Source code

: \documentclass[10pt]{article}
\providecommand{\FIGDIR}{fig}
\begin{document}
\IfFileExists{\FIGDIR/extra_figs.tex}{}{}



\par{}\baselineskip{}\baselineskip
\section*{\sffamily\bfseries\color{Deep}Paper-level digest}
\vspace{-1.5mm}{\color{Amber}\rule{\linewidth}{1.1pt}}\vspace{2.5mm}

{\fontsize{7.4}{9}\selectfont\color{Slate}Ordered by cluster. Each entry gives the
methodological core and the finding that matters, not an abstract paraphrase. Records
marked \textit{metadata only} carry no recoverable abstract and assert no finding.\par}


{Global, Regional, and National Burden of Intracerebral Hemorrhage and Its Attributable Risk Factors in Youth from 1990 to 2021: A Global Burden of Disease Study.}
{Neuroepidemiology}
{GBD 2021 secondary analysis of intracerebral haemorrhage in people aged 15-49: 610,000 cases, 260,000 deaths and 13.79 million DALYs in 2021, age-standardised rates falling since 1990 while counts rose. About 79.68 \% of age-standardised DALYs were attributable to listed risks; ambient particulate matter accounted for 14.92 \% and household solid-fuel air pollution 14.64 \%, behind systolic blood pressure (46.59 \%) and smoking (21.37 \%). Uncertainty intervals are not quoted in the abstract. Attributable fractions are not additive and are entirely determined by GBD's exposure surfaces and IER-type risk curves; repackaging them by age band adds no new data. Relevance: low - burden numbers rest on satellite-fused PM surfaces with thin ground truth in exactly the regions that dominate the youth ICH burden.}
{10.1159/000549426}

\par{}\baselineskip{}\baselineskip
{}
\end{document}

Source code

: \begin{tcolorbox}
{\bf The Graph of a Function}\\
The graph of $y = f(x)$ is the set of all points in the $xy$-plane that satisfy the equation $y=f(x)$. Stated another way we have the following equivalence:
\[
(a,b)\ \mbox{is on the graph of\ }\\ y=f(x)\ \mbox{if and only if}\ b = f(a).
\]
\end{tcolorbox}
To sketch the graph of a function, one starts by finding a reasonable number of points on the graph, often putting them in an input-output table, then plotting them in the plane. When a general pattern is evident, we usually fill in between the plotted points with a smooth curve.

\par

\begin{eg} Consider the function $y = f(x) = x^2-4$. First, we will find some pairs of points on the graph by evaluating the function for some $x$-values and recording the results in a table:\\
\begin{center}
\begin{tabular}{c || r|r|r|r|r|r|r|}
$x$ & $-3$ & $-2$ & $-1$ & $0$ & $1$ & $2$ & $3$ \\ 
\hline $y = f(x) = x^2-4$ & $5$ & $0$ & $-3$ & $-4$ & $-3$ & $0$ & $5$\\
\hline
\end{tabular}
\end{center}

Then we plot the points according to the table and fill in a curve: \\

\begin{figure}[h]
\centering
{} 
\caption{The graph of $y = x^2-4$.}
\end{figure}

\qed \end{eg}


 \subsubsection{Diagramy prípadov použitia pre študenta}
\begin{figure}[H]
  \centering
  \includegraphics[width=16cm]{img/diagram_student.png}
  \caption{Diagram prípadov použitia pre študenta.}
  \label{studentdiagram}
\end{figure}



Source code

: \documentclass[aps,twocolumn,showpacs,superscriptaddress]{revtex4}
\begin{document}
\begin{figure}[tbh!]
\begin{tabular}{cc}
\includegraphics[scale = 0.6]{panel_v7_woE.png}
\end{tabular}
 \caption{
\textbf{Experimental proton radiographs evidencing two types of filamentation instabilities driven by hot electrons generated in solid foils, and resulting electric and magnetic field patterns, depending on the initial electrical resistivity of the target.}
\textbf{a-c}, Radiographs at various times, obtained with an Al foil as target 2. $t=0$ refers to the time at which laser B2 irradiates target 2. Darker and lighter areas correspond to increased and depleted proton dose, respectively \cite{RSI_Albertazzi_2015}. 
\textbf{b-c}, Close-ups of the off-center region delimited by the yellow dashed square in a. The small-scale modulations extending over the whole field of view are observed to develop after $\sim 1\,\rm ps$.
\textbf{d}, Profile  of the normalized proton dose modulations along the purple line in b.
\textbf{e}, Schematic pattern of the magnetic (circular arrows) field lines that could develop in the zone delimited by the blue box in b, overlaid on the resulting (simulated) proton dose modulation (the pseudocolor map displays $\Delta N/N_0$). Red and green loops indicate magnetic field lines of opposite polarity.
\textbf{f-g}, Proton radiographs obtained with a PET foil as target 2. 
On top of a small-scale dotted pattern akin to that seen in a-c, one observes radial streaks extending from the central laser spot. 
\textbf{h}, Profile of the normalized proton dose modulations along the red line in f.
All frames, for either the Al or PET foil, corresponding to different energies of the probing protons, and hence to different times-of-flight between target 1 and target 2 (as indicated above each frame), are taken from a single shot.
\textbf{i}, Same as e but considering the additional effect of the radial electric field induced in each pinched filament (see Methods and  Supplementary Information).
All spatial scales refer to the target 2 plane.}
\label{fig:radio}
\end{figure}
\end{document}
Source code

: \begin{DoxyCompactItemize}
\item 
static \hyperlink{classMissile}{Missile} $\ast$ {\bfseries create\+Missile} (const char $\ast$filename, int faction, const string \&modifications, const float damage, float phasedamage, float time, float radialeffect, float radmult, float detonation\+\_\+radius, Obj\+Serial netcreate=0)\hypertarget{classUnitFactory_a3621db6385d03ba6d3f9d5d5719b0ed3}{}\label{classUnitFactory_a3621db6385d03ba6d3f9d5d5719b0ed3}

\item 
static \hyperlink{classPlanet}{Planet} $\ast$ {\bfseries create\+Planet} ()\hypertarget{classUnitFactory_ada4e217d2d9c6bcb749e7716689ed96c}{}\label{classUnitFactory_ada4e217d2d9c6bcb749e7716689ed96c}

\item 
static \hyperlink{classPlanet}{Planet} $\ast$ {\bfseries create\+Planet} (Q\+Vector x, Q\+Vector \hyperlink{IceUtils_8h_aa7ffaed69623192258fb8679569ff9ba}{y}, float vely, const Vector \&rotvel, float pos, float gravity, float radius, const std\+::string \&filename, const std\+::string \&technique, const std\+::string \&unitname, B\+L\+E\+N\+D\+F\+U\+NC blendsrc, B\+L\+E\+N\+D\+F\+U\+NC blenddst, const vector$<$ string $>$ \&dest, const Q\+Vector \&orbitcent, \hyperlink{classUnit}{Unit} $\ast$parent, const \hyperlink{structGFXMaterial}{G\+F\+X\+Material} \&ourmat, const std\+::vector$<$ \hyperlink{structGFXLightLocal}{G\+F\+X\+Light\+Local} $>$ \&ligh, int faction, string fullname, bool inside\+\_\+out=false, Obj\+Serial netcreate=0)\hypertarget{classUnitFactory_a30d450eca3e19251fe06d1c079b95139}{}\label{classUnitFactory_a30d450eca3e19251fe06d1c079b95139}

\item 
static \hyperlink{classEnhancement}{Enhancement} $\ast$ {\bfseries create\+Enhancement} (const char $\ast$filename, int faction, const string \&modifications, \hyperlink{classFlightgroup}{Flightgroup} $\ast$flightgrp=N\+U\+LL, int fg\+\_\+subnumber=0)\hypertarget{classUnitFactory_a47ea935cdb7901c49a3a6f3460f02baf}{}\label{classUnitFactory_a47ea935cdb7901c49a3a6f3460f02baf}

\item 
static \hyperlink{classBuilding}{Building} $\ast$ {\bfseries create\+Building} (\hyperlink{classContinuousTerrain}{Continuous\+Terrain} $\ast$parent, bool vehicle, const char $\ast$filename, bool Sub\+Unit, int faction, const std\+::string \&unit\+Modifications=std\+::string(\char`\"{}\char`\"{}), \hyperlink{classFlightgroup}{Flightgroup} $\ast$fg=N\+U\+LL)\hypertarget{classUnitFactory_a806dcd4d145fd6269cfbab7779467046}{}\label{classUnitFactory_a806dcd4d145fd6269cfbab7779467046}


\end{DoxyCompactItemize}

____________________

■ What you should do: Output the listing above in full. Every line must match.

■ Response:
Source code

: \documentclass[10pt]{article}
\providecommand{\FIGDIR}{fig}
\begin{document}
\IfFileExists{\FIGDIR/extra_figs.tex}{}{}



\par{}\baselineskip{}\baselineskip
\section*{\sffamily\bfseries\color{Deep}Paper-level digest}
\vspace{-1.5mm}{\color{Amber}\rule{\linewidth}{1.1pt}}\vspace{2.5mm}

{\fontsize{7.4}{9}\selectfont\color{Slate}Ordered by cluster. Each entry gives the
methodological core and the finding that matters, not an abstract paraphrase. Records
marked \textit{metadata only} carry no recoverable abstract and assert no finding.\par}


{Global, Regional, and National Burden of Intracerebral Hemorrhage and Its Attributable Risk Factors in Youth from 1990 to 2021: A Global Burden of Disease Study.}
{Neuroepidemiology}
{GBD 2021 secondary analysis of intracerebral haemorrhage in people aged 15-49: 610,000 cases, 260,000 deaths and 13.79 million DALYs in 2021, age-standardised rates falling since 1990 while counts rose. About 79.68 \% of age-standardised DALYs were attributable to listed risks; ambient particulate matter accounted for 14.92 \% and household solid-fuel air pollution 14.64 \%, behind systolic blood pressure (46.59 \%) and smoking (21.37 \%). Uncertainty intervals are not quoted in the abstract. Attributable fractions are not additive and are entirely determined by GBD's exposure surfaces and IER-type risk curves; repackaging them by age band adds no new data. Relevance: low - burden numbers rest on satellite-fused PM surfaces with thin ground truth in exactly the regions that dominate the youth ICH burden.}
{10.1159/000549426}

\par{}\baselineskip{}\baselineskip
{}
\end{document}

Source code

: \begin{tcolorbox}
{\bf The Graph of a Function}\\
The graph of $y = f(x)$ is the set of all points in the $xy$-plane that satisfy the equation $y=f(x)$. Stated another way we have the following equivalence:
\[
(a,b)\ \mbox{is on the graph of\ }\\ y=f(x)\ \mbox{if and only if}\ b = f(a).
\]
\end{tcolorbox}
To sketch the graph of a function, one starts by finding a reasonable number of points on the graph, often putting them in an input-output table, then plotting them in the plane. When a general pattern is evident, we usually fill in between the plotted points with a smooth curve.

\par

\begin{eg} Consider the function $y = f(x) = x^2-4$. First, we will find some pairs of points on the graph by evaluating the function for some $x$-values and recording the results in a table:\\
\begin{center}
\begin{tabular}{c || r|r|r|r|r|r|r|}
$x$ & $-3$ & $-2$ & $-1$ & $0$ & $1$ & $2$ & $3$ \\ 
\hline $y = f(x) = x^2-4$ & $5$ & $0$ & $-3$ & $-4$ & $-3$ & $0$ & $5$\\
\hline
\end{tabular}
\end{center}

Then we plot the points according to the table and fill in a curve: \\

\begin{figure}[h]
\centering
{} 
\caption{The graph of $y = x^2-4$.}
\end{figure}

\qed \end{eg}


 \subsubsection{Diagramy prípadov použitia pre študenta}
\begin{figure}[H]
  \centering
  \includegraphics[width=16cm]{img/diagram_student.png}
  \caption{Diagram prípadov použitia pre študenta.}
  \label{studentdiagram}
\end{figure}



Source code

: \documentclass[aps,twocolumn,showpacs,superscriptaddress]{revtex4}
\begin{document}
\begin{figure}[tbh!]
\begin{tabular}{cc}
\includegraphics[scale = 0.6]{panel_v7_woE.png}
\end{tabular}
 \caption{
\textbf{Experimental proton radiographs evidencing two types of filamentation instabilities driven by hot electrons generated in solid foils, and resulting electric and magnetic field patterns, depending on the initial electrical resistivity of the target.}
\textbf{a-c}, Radiographs at various times, obtained with an Al foil as target 2. $t=0$ refers to the time at which laser B2 irradiates target 2. Darker and lighter areas correspond to increased and depleted proton dose, respectively \cite{RSI_Albertazzi_2015}. 
\textbf{b-c}, Close-ups of the off-center region delimited by the yellow dashed square in a. The small-scale modulations extending over the whole field of view are observed to develop after $\sim 1\,\rm ps$.
\textbf{d}, Profile  of the normalized proton dose modulations along the purple line in b.
\textbf{e}, Schematic pattern of the magnetic (circular arrows) field lines that could develop in the zone delimited by the blue box in b, overlaid on the resulting (simulated) proton dose modulation (the pseudocolor map displays $\Delta N/N_0$). Red and green loops indicate magnetic field lines of opposite polarity.
\textbf{f-g}, Proton radiographs obtained with a PET foil as target 2. 
On top of a small-scale dotted pattern akin to that seen in a-c, one observes radial streaks extending from the central laser spot. 
\textbf{h}, Profile of the normalized proton dose modulations along the red line in f.
All frames, for either the Al or PET foil, corresponding to different energies of the probing protons, and hence to different times-of-flight between target 1 and target 2 (as indicated above each frame), are taken from a single shot.
\textbf{i}, Same as e but considering the additional effect of the radial electric field induced in each pinched filament (see Methods and  Supplementary Information).
All spatial scales refer to the target 2 plane.}
\label{fig:radio}
\end{figure}
\end{document}
Source code

: \begin{DoxyCompactItemize}
\item 
static \hyperlink{classMissile}{Missile} $\ast$ {\bfseries create\+Missile} (const char $\ast$filename, int faction, const string \&modifications, const float damage, float phasedamage, float time, float radialeffect, float radmult, float detonation\+\_\+radius, Obj\+Serial netcreate=0)\hypertarget{classUnitFactory_a3621db6385d03ba6d3f9d5d5719b0ed3}{}\label{classUnitFactory_a3621db6385d03ba6d3f9d5d5719b0ed3}

\item 
static \hyperlink{classPlanet}{Planet} $\ast$ {\bfseries create\+Planet} ()\hypertarget{classUnitFactory_ada4e217d2d9c6bcb749e7716689ed96c}{}\label{classUnitFactory_ada4e217d2d9c6bcb749e7716689ed96c}

\item 
static \hyperlink{classPlanet}{Planet} $\ast$ {\bfseries create\+Planet} (Q\+Vector x, Q\+Vector \hyperlink{IceUtils_8h_aa7ffaed69623192258fb8679569ff9ba}{y}, float vely, const Vector \&rotvel, float pos, float gravity, float radius, const std\+::string \&filename, const std\+::string \&technique, const std\+::string \&unitname, B\+L\+E\+N\+D\+F\+U\+NC blendsrc, B\+L\+E\+N\+D\+F\+U\+NC blenddst, const vector$<$ string $>$ \&dest, const Q\+Vector \&orbitcent, \hyperlink{classUnit}{Unit} $\ast$parent, const \hyperlink{structGFXMaterial}{G\+F\+X\+Material} \&ourmat, const std\+::vector$<$ \hyperlink{structGFXLightLocal}{G\+F\+X\+Light\+Local} $>$ \&ligh, int faction, string fullname, bool inside\+\_\+out=false, Obj\+Serial netcreate=0)\hypertarget{classUnitFactory_a30d450eca3e19251fe06d1c079b95139}{}\label{classUnitFactory_a30d450eca3e19251fe06d1c079b95139}

\item 
static \hyperlink{classEnhancement}{Enhancement} $\ast$ {\bfseries create\+Enhancement} (const char $\ast$filename, int faction, const string \&modifications, \hyperlink{classFlightgroup}{Flightgroup} $\ast$flightgrp=N\+U\+LL, int fg\+\_\+subnumber=0)\hypertarget{classUnitFactory_a47ea935cdb7901c49a3a6f3460f02baf}{}\label{classUnitFactory_a47ea935cdb7901c49a3a6f3460f02baf}

\item 
static \hyperlink{classBuilding}{Building} $\ast$ {\bfseries create\+Building} (\hyperlink{classContinuousTerrain}{Continuous\+Terrain} $\ast$parent, bool vehicle, const char $\ast$filename, bool Sub\+Unit, int faction, const std\+::string \&unit\+Modifications=std\+::string(\char`\"{}\char`\"{}), \hyperlink{classFlightgroup}{Flightgroup} $\ast$fg=N\+U\+LL)\hypertarget{classUnitFactory_a806dcd4d145fd6269cfbab7779467046}{}\label{classUnitFactory_a806dcd4d145fd6269cfbab7779467046}


\end{DoxyCompactItemize}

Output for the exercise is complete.